Missing intution on tanh in back-prop - Programming assignment 2

Hi,

Though I have completed this assignment I went back and am still not quite getting the intuition here where it states in the notes:

Where exactly does 1 - a^2 come from ? I mean tanh is calculated as:

image

No ?

Perhaps it is just my algebra failing me a bit here, but even then why not just use np.tanh() ?
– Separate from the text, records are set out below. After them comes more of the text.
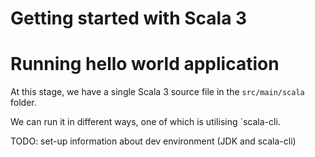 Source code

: # Getting started with Scala 3

# Running hello world application

At this stage, we have a single Scala 3 source file in
the `src/main/scala` folder.

We can run it in different ways, one of which is utilising
`scala-cli.

TODO: set-up information about dev environment (JDK and scala-cli)

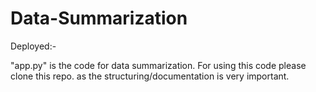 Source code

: # Data-Summarization

Deployed:- 

"app.py" is the code for data summarization. For using this code please clone this repo. as the structuring/documentation is very important. 

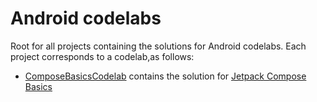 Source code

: # Android codelabs
Root for all projects containing the solutions for Android codelabs. Each project corresponds to a codelab,as follows:

* [ComposeBasicsCodelab](./ComposeBasicsCodelab/) contains the solution for [Jetpack Compose Basics](https://developer.android.com/codelabs/jetpack-compose-basics#0)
I guess I am just not seeing it…

The point is that the derivative of tanh is:

g'(z) = (1 - tanh^2(z))

And of course we have:

A^{[1]} = tanh(Z^{[1]})

So by substitution we have:

g^{[1]}{'}(Z1) = (1 - A1^2)

Note that it would be mathematically correct to also write it this way:

g^{[1]}{'}(Z1) = (1 - np.tanh(Z1)**2)

But unfortunately there is a bug in the test case: it turns out that they just generated random values for all the A and Z values so with the cache inputs we have:

A1 \neq tanh(Z1)

They computed the expected values for the test case using the formula they showed in the instructions. But note that there is a logical reason for using A1 there: tanh involves exponentials, so it’s expensive to compute. You already have the value saved from forward propagation, so why not just use it and save some compute?
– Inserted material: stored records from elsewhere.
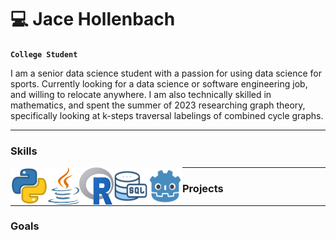 # 💻 Jace Hollenbach
  
**`College Student`**

I am a senior data science student with a passion for using data science for sports. Currently looking for a data science or software engineering job, and willing to relocate anywhere. I am also technically skilled in mathematics, and spent the summer of 2023 researching graph theory, specifically looking at k-steps traversal labelings of combined cycle graphs.

---
### Skills 
<img align="left" src=https://github.com/jhollenbach21/jhollenbach21/blob/75f637776a9bcbb9d0f7a546fa39d01c2152bc9f/4518857_python_icon.png width=60 height=60>
<img align="left" src=https://github.com/jhollenbach21/jhollenbach21/blob/be97dfba95d8812c2c45f2f02a39a4f896cc2fe9/java_icon.png width=50 height=60>
<img align="left" src=https://github.com/jhollenbach21/jhollenbach21/blob/76febe5b3a23cebfb36f69d69e548f638ad9819e/R_icon.png width=55 height=60>
<img align="left" src=https://github.com/jhollenbach21/jhollenbach21/blob/9e7642df2190ef09dfa810f768a890f2eb332b4b/sql_icon1.png width=55 height=60>
<img align="left" src=https://github.com/jhollenbach21/jhollenbach21/blob/6c97ab694c74d43b6743999c41694e188da297f3/Godot_icon.png width=55 height=60>

---
### Projects

---
### Goals
<!--
**jhollenbach21/jhollenbach21** is a ✨ _special_ ✨ repository because its `README.md` (this file) appears on your GitHub profile.

Here are some ideas to get you started:



- 🔭 I’m currently working on ...
- 🌱 I’m currently learning ...
- 👯 I’m looking to collaborate on ...
- 🤔 I’m looking for help with ...
- 💬 Ask me about ...
- 📫 How to reach me: ...
- 😄 Pronouns: ...
- ⚡ Fun fact: ...
-->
If your actual question is why the derivative of tanh works out that way, we can go through that as well. But that’s a lot of LaTeX, so I will save that until you explicitly request it. I’m sure there are other threads that show that, but I can’t find one in a quick forum search. If you actually know a little calculus (the product rule, the exponent rule and the chain rule), you should be able to work it out yourself.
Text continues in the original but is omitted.